▶ _PROBLEM STATEMENT_
When the line with "The live demo" appears below, start repeating lines exactly, and keep going through the line with "<h3>1.3 Target Audience</h3>"; add nothing outside that span.

++++ DATASET EXTRACT ++++

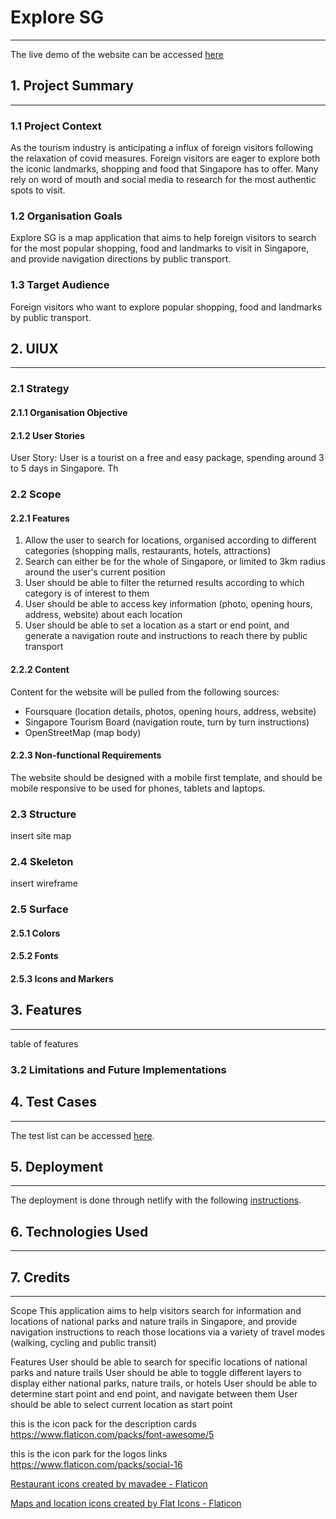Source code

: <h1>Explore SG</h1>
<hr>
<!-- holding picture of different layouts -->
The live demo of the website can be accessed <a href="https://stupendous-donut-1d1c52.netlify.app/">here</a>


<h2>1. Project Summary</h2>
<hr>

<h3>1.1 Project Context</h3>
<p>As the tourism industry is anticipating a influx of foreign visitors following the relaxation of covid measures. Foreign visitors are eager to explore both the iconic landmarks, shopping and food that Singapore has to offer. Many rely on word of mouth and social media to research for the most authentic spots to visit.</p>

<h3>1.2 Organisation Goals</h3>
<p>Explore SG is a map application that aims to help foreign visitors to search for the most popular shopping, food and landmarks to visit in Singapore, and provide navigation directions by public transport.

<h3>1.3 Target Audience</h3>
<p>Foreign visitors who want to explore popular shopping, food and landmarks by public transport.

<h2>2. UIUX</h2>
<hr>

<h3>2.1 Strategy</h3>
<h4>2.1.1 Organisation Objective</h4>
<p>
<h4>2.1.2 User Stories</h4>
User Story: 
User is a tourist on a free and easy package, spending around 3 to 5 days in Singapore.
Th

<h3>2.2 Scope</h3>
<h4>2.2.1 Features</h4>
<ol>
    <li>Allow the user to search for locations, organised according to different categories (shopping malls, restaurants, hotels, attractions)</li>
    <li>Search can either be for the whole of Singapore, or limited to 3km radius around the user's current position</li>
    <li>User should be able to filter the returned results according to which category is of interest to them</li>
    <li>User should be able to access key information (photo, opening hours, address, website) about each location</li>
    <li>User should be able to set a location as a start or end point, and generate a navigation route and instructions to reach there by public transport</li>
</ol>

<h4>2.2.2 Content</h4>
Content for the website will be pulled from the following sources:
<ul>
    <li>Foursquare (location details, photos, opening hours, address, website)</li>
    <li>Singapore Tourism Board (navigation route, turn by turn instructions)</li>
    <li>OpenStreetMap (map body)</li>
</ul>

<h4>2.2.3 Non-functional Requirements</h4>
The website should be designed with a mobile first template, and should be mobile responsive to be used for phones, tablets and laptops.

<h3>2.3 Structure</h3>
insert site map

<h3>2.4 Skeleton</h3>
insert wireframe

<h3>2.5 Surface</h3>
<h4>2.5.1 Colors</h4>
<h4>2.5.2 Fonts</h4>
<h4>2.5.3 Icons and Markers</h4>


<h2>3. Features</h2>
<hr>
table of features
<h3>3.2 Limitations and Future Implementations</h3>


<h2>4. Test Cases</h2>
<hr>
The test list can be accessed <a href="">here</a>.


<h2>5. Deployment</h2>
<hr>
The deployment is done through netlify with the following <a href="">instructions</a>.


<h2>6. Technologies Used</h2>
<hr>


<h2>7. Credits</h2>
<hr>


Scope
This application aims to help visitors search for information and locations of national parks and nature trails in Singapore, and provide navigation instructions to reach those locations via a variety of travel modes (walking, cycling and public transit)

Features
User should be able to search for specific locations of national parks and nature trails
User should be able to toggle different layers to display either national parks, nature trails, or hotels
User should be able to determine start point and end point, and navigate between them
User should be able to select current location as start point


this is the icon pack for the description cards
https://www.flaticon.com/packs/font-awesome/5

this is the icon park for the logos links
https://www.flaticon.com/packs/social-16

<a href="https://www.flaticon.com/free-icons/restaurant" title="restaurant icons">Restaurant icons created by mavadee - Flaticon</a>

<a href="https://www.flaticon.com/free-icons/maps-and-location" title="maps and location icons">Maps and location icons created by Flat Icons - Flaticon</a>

++++

▶ _EXERCISE RESPONSE_
The live demo of the website can be accessed <a href="https://stupendous-donut-1d1c52.netlify.app/">here</a>


<h2>1. Project Summary</h2>
<hr>

<h3>1.1 Project Context</h3>
<p>As the tourism industry is anticipating a influx of foreign visitors following the relaxation of covid measures. Foreign visitors are eager to explore both the iconic landmarks, shopping and food that Singapore has to offer. Many rely on word of mouth and social media to research for the most authentic spots to visit.</p>

<h3>1.2 Organisation Goals</h3>
<p>Explore SG is a map application that aims to help foreign visitors to search for the most popular shopping, food and landmarks to visit in Singapore, and provide navigation directions by public transport.

<h3>1.3 Target Audience</h3>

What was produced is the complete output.